## Task description
Leaving out the pictures, restate each record below word for word.
════════
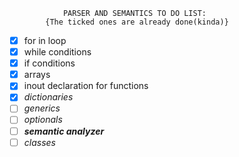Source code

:                 PARSER AND SEMANTICS TO DO LIST:
            {The ticked ones are already done(kinda)}
- [x] for in loop
- [x] while conditions
- [x] if conditions
- [x] arrays
- [x] inout declaration for functions
- [x] *dictionaries*
- [ ] *generics*
- [ ] *optionals*
- [ ] ***semantic analyzer***
- [ ] *classes*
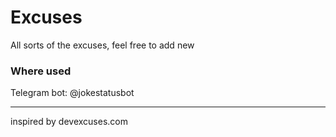 # Excuses

All sorts of the excuses, feel free to add new

### Where used

Telegram bot: @jokestatusbot

---
inspired by devexcuses.com
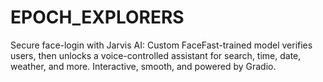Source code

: # EPOCH_EXPLORERS
Secure face-login with Jarvis AI: Custom FaceFast-trained model verifies users, then unlocks a voice-controlled assistant for search, time, date, weather, and more. Interactive, smooth, and powered by Gradio.
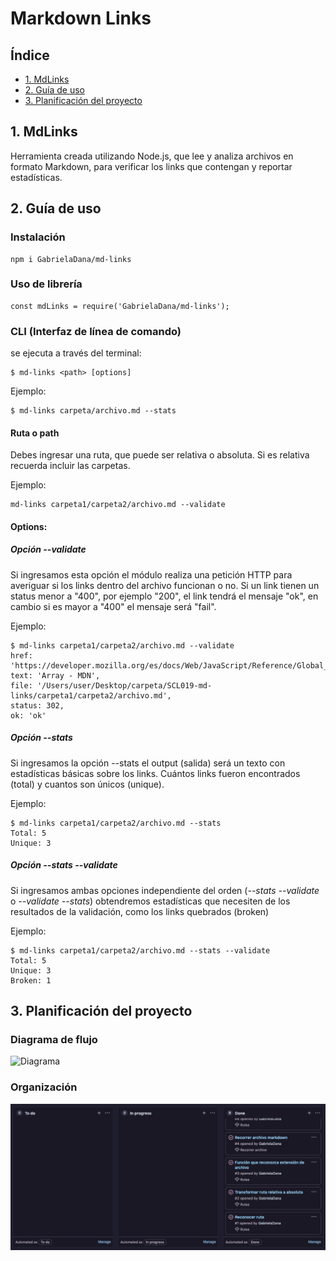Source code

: # Markdown Links

## Índice
* [1. MdLinks](#1-MdLinks)
* [2. Guía de uso](#2-Guía-de-uso)
* [3. Planificación del proyecto](#3-planificación-del-proyecto)

## 1. MdLinks 

Herramienta creada utilizando Node.js, que lee y analiza archivos en formato Markdown, para verificar los links que contengan y reportar estadísticas.

## 2. Guía de uso

### Instalación

    npm i GabrielaDana/md-links

### Uso de librería

    const mdLinks = require('GabrielaDana/md-links');

### CLI (Interfaz de línea de comando)

se ejecuta a través del terminal:

    $ md-links <path> [options]
    
Ejemplo:

    $ md-links carpeta/archivo.md --stats

#### Ruta o path

Debes ingresar una ruta, que puede ser relativa o absoluta. Si es relativa recuerda incluir las carpetas.

Ejemplo:

    md-links carpeta1/carpeta2/archivo.md --validate

#### Options:

##### Opción *--validate*

Si ingresamos esta opción el módulo realiza una petición HTTP para averiguar si los links dentro del archivo funcionan o no. Si un link tienen un status menor a "400", por ejemplo "200", el link tendrá el mensaje "ok", en cambio si es mayor a "400" el mensaje será "fail".

Ejemplo:

    $ md-links carpeta1/carpeta2/archivo.md --validate
    href: 'https://developer.mozilla.org/es/docs/Web/JavaScript/Reference/Global_Objects/Array/',
    text: 'Array - MDN',
    file: '/Users/user/Desktop/carpeta/SCL019-md-links/carpeta1/carpeta2/archivo.md',
    status: 302,
    ok: 'ok'
    
##### Opción *--stats*

Si ingresamos la opción --stats el output (salida) será un texto con estadísticas básicas sobre los links. Cuántos links fueron encontrados (total) y cuantos son únicos (unique).

Ejemplo:

    $ md-links carpeta1/carpeta2/archivo.md --stats
    Total: 5
    Unique: 3
    
##### Opción *--stats --validate*

Si ingresamos ambas opciones independiente del orden (*--stats --validate* o *--validate --stats*) obtendremos estadísticas que necesiten de los resultados de la validación, como los links quebrados (broken)

Ejemplo:

    $ md-links carpeta1/carpeta2/archivo.md --stats --validate
    Total: 5
    Unique: 3
    Broken: 1

## 3. Planificación del proyecto

### Diagrama de flujo

 ![Diagrama](https://github.com/GabrielaDana/SCL019-md-links/blob/main/Diagrama_de_flujo.png)
 
### Organización

![backlog](https://github.com/GabrielaDana/SCL019-md-links/blob/main/backlog.png)
 





  
  
  
  
  
  
  
  
  
  
  
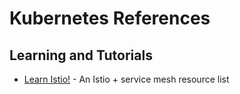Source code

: # Kubernetes References


## Learning and Tutorials

* [Learn Istio!](https://github.com/askmeegs/learn-istio) - An Istio + service mesh resource list
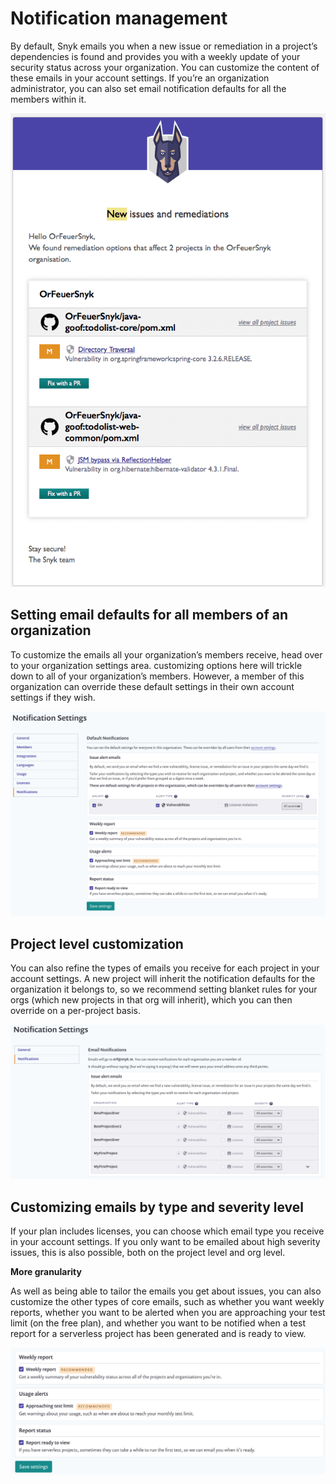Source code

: # Notification management

By default, Snyk emails you when a new issue or remediation in a project’s dependencies is found and provides you with a weekly update of your security status across your organization. You can customize the content of these emails in your account settings. If you’re an organization administrator, you can also set email notification defaults for all the members within it.

![](../../.gitbook/assets/image%20%2848%29.png)

## Setting email defaults for all members of an organization

To customize the emails all your organization’s members receive, head over to your organization settings area. customizing options here will trickle down to all of your organization’s members. However, a member of this organization can override these default settings in their own account settings if they wish.

![](../../.gitbook/assets/uuid-bf4252a7-0709-e717-2634-30bce2ff4765-en.png)

## Project level customization

You can also refine the types of emails you receive for each project in your account settings. A new project will inherit the notification defaults for the organization it belongs to, so we recommend setting blanket rules for your orgs \(which new projects in that org will inherit\), which you can then override on a per-project basis.

![](../../.gitbook/assets/uuid-8d00c193-1f5d-c062-3d59-41ddc6499626-en.png)

## Customizing emails by type and severity level

If your plan includes licenses, you can choose which email type you receive in your account settings. If you only want to be emailed about high severity issues, this is also possible, both on the project level and org level.

**More granularity**

As well as being able to tailor the emails you get about issues, you can also customize the other types of core emails, such as whether you want weekly reports, whether you want to be alerted when you are approaching your test limit \(on the free plan\), and whether you want to be notified when a test report for a serverless project has been generated and is ready to view.

![](../../.gitbook/assets/uuid-0adf4f70-019d-008a-9bde-82317eba2e44-en.png)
════════
## Response to the task
Source code

:                 PARSER AND SEMANTICS TO DO LIST:
            {The ticked ones are already done(kinda)}
- [x] for in loop
- [x] while conditions
- [x] if conditions
- [x] arrays
- [x] inout declaration for functions
- [x] *dictionaries*
- [ ] *generics*
- [ ] *optionals*
- [ ] ***semantic analyzer***
- [ ] *classes*
 # Excuses

All sorts of the excuses, feel free to add new

### Where used

Telegram bot: @jokestatusbot

---
inspired by devexcuses.com
Source code

: # EPOCH_EXPLORERS
Secure face-login with Jarvis AI: Custom FaceFast-trained model verifies users, then unlocks a voice-controlled assistant for search, time, date, weather, and more. Interactive, smooth, and powered by Gradio.
Source code

: # Markdown Links

## Índice
* [1. MdLinks](#1-MdLinks)
* [2. Guía de uso](#2-Guía-de-uso)
* [3. Planificación del proyecto](#3-planificación-del-proyecto)

## 1. MdLinks 

Herramienta creada utilizando Node.js, que lee y analiza archivos en formato Markdown, para verificar los links que contengan y reportar estadísticas.

## 2. Guía de uso

### Instalación

    npm i GabrielaDana/md-links

### Uso de librería

    const mdLinks = require('GabrielaDana/md-links');

### CLI (Interfaz de línea de comando)

se ejecuta a través del terminal:

    $ md-links <path> [options]
    
Ejemplo:

    $ md-links carpeta/archivo.md --stats

#### Ruta o path

Debes ingresar una ruta, que puede ser relativa o absoluta. Si es relativa recuerda incluir las carpetas.

Ejemplo:

    md-links carpeta1/carpeta2/archivo.md --validate

#### Options:

##### Opción *--validate*

Si ingresamos esta opción el módulo realiza una petición HTTP para averiguar si los links dentro del archivo funcionan o no. Si un link tienen un status menor a "400", por ejemplo "200", el link tendrá el mensaje "ok", en cambio si es mayor a "400" el mensaje será "fail".

Ejemplo:

    $ md-links carpeta1/carpeta2/archivo.md --validate
    href: 'https://developer.mozilla.org/es/docs/Web/JavaScript/Reference/Global_Objects/Array/',
    text: 'Array - MDN',
    file: '/Users/user/Desktop/carpeta/SCL019-md-links/carpeta1/carpeta2/archivo.md',
    status: 302,
    ok: 'ok'
    
##### Opción *--stats*

Si ingresamos la opción --stats el output (salida) será un texto con estadísticas básicas sobre los links. Cuántos links fueron encontrados (total) y cuantos son únicos (unique).

Ejemplo:

    $ md-links carpeta1/carpeta2/archivo.md --stats
    Total: 5
    Unique: 3
    
##### Opción *--stats --validate*

Si ingresamos ambas opciones independiente del orden (*--stats --validate* o *--validate --stats*) obtendremos estadísticas que necesiten de los resultados de la validación, como los links quebrados (broken)

Ejemplo:

    $ md-links carpeta1/carpeta2/archivo.md --stats --validate
    Total: 5
    Unique: 3
    Broken: 1

## 3. Planificación del proyecto

### Diagrama de flujo

 ![Diagrama](https://github.com/GabrielaDana/SCL019-md-links/blob/main/Diagrama_de_flujo.png)
 
### Organización

![backlog](https://github.com/GabrielaDana/SCL019-md-links/blob/main/backlog.png)
 





  
  
  
  
  
  
  
  
  
  
  
Source code

: # Kubernetes References


## Learning and Tutorials

* [Learn Istio!](https://github.com/askmeegs/learn-istio) - An Istio + service mesh resource list
Source code

: # Notification management

By default, Snyk emails you when a new issue or remediation in a project’s dependencies is found and provides you with a weekly update of your security status across your organization. You can customize the content of these emails in your account settings. If you’re an organization administrator, you can also set email notification defaults for all the members within it.

![](../../.gitbook/assets/image%20%2848%29.png)

## Setting email defaults for all members of an organization

To customize the emails all your organization’s members receive, head over to your organization settings area. customizing options here will trickle down to all of your organization’s members. However, a member of this organization can override these default settings in their own account settings if they wish.

![](../../.gitbook/assets/uuid-bf4252a7-0709-e717-2634-30bce2ff4765-en.png)

## Project level customization

You can also refine the types of emails you receive for each project in your account settings. A new project will inherit the notification defaults for the organization it belongs to, so we recommend setting blanket rules for your orgs \(which new projects in that org will inherit\), which you can then override on a per-project basis.

![](../../.gitbook/assets/uuid-8d00c193-1f5d-c062-3d59-41ddc6499626-en.png)

## Customizing emails by type and severity level

If your plan includes licenses, you can choose which email type you receive in your account settings. If you only want to be emailed about high severity issues, this is also possible, both on the project level and org level.

**More granularity**

As well as being able to tailor the emails you get about issues, you can also customize the other types of core emails, such as whether you want weekly reports, whether you want to be alerted when you are approaching your test limit \(on the free plan\), and whether you want to be notified when a test report for a serverless project has been generated and is ready to view.

![](../../.gitbook/assets/uuid-0adf4f70-019d-008a-9bde-82317eba2e44-en.png)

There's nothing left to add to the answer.